WORK REQUEST: Output each line of the data below exactly, omitting any image.

AVAILABLE DATA:
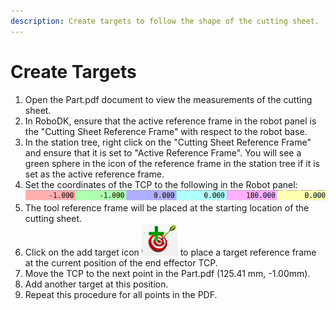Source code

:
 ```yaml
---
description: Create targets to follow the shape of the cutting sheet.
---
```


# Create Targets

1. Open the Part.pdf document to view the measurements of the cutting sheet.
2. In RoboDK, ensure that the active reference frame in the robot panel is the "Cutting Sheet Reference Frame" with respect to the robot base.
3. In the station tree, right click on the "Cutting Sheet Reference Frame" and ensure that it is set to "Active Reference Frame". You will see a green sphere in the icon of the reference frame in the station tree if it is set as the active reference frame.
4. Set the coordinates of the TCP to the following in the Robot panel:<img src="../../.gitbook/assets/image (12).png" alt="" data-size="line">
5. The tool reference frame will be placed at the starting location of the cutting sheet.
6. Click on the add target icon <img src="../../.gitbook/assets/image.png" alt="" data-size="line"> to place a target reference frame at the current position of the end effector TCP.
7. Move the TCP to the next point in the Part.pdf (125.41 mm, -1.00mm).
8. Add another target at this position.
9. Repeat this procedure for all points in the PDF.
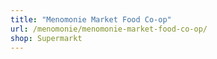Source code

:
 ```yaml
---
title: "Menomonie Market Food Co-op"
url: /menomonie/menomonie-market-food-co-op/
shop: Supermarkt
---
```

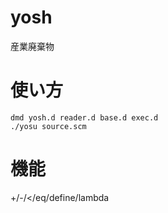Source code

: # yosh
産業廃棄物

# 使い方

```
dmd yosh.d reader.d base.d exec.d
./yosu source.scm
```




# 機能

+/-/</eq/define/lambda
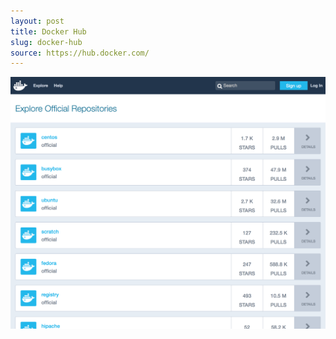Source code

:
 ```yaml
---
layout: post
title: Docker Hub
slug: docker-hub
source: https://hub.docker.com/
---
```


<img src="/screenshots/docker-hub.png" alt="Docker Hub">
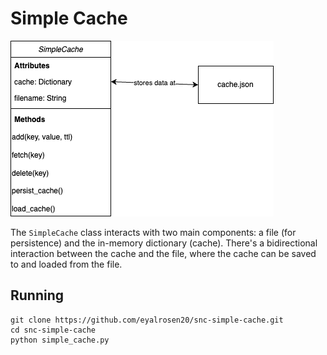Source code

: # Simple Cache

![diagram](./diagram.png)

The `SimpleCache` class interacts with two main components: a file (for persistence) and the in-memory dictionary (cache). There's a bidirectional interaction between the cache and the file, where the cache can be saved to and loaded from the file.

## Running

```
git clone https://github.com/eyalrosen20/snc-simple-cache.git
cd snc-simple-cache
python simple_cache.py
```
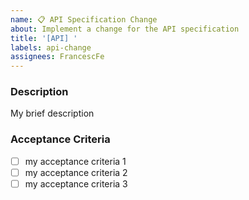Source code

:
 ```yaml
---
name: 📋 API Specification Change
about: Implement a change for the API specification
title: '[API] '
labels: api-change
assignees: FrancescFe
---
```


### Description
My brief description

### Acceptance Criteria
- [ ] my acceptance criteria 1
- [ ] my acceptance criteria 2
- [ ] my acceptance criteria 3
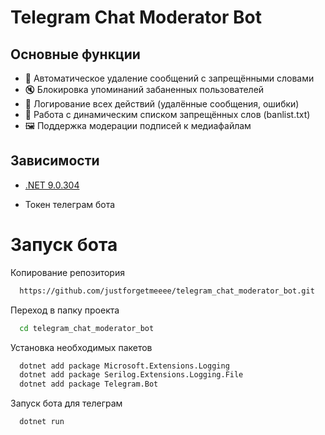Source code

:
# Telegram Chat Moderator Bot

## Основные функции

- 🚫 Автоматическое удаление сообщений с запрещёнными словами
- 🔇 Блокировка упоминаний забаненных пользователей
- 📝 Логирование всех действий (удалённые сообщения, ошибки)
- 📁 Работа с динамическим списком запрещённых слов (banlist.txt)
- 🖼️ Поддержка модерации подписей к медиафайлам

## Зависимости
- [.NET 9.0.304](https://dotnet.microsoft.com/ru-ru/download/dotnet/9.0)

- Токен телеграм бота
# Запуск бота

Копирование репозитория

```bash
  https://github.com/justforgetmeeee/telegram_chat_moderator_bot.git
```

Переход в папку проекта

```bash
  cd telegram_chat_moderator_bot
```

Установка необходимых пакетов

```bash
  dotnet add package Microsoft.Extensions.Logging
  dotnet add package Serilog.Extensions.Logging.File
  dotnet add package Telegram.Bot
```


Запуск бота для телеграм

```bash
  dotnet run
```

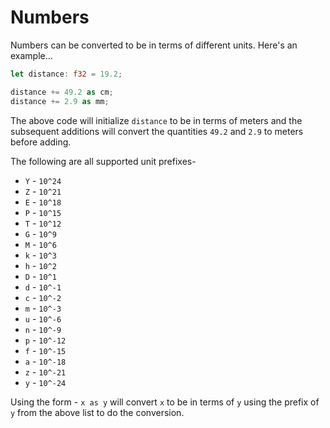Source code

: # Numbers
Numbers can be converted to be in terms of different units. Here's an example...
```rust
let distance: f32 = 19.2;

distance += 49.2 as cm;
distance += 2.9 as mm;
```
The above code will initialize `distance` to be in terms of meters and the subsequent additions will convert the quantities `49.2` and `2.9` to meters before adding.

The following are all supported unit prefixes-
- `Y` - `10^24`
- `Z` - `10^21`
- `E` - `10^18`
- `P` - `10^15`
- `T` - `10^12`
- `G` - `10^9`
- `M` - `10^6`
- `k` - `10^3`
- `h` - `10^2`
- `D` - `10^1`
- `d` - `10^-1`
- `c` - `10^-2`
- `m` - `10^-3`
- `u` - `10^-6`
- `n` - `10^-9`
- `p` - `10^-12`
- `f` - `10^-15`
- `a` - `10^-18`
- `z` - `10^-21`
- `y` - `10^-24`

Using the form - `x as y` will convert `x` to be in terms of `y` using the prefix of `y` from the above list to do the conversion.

FINAL ANSWER:
Source code

:
 ```yaml
---
description: Create targets to follow the shape of the cutting sheet.
---
```


# Create Targets

1. Open the Part.pdf document to view the measurements of the cutting sheet.
2. In RoboDK, ensure that the active reference frame in the robot panel is the "Cutting Sheet Reference Frame" with respect to the robot base.
3. In the station tree, right click on the "Cutting Sheet Reference Frame" and ensure that it is set to "Active Reference Frame". You will see a green sphere in the icon of the reference frame in the station tree if it is set as the active reference frame.
4. Set the coordinates of the TCP to the following in the Robot panel:<img src="../../.gitbook/assets/image (12).png" alt="" data-size="line">
5. The tool reference frame will be placed at the starting location of the cutting sheet.
6. Click on the add target icon <img src="../../.gitbook/assets/image.png" alt="" data-size="line"> to place a target reference frame at the current position of the end effector TCP.
7. Move the TCP to the next point in the Part.pdf (125.41 mm, -1.00mm).
8. Add another target at this position.
9. Repeat this procedure for all points in the PDF.
Source code

:
 ```yaml
---
title: "Menomonie Market Food Co-op"
url: /menomonie/menomonie-market-food-co-op/
shop: Supermarkt
---
```

Source code

: # yosh
産業廃棄物

# 使い方

```
dmd yosh.d reader.d base.d exec.d
./yosu source.scm
```




# 機能

+/-/</eq/define/lambda
Source code

:
 ```yaml
---
layout: post
title: Docker Hub
slug: docker-hub
source: https://hub.docker.com/
---
```


<img src="/screenshots/docker-hub.png" alt="Docker Hub">
Source code

: # Simple Cache

![diagram](./diagram.png)

The `SimpleCache` class interacts with two main components: a file (for persistence) and the in-memory dictionary (cache). There's a bidirectional interaction between the cache and the file, where the cache can be saved to and loaded from the file.

## Running

```
git clone https://github.com/eyalrosen20/snc-simple-cache.git
cd snc-simple-cache
python simple_cache.py
```
Source code

:
 ```yaml
---
name: 📋 API Specification Change
about: Implement a change for the API specification
title: '[API] '
labels: api-change
assignees: FrancescFe
---
```


### Description
My brief description

### Acceptance Criteria
- [ ] my acceptance criteria 1
- [ ] my acceptance criteria 2
- [ ] my acceptance criteria 3
Source code

:
# Telegram Chat Moderator Bot

## Основные функции

- 🚫 Автоматическое удаление сообщений с запрещёнными словами
- 🔇 Блокировка упоминаний забаненных пользователей
- 📝 Логирование всех действий (удалённые сообщения, ошибки)
- 📁 Работа с динамическим списком запрещённых слов (banlist.txt)
- 🖼️ Поддержка модерации подписей к медиафайлам

## Зависимости
- [.NET 9.0.304](https://dotnet.microsoft.com/ru-ru/download/dotnet/9.0)

- Токен телеграм бота
# Запуск бота

Копирование репозитория

```bash
  https://github.com/justforgetmeeee/telegram_chat_moderator_bot.git
```

Переход в папку проекта

```bash
  cd telegram_chat_moderator_bot
```

Установка необходимых пакетов

```bash
  dotnet add package Microsoft.Extensions.Logging
  dotnet add package Serilog.Extensions.Logging.File
  dotnet add package Telegram.Bot
```


Запуск бота для телеграм

```bash
  dotnet run
```

Source code

: # Numbers
Numbers can be converted to be in terms of different units. Here's an example...
```rust
let distance: f32 = 19.2;

distance += 49.2 as cm;
distance += 2.9 as mm;
```
The above code will initialize `distance` to be in terms of meters and the subsequent additions will convert the quantities `49.2` and `2.9` to meters before adding.

The following are all supported unit prefixes-
- `Y` - `10^24`
- `Z` - `10^21`
- `E` - `10^18`
- `P` - `10^15`
- `T` - `10^12`
- `G` - `10^9`
- `M` - `10^6`
- `k` - `10^3`
- `h` - `10^2`
- `D` - `10^1`
- `d` - `10^-1`
- `c` - `10^-2`
- `m` - `10^-3`
- `u` - `10^-6`
- `n` - `10^-9`
- `p` - `10^-12`
- `f` - `10^-15`
- `a` - `10^-18`
- `z` - `10^-21`
- `y` - `10^-24`

Using the form - `x as y` will convert `x` to be in terms of `y` using the prefix of `y` from the above list to do the conversion.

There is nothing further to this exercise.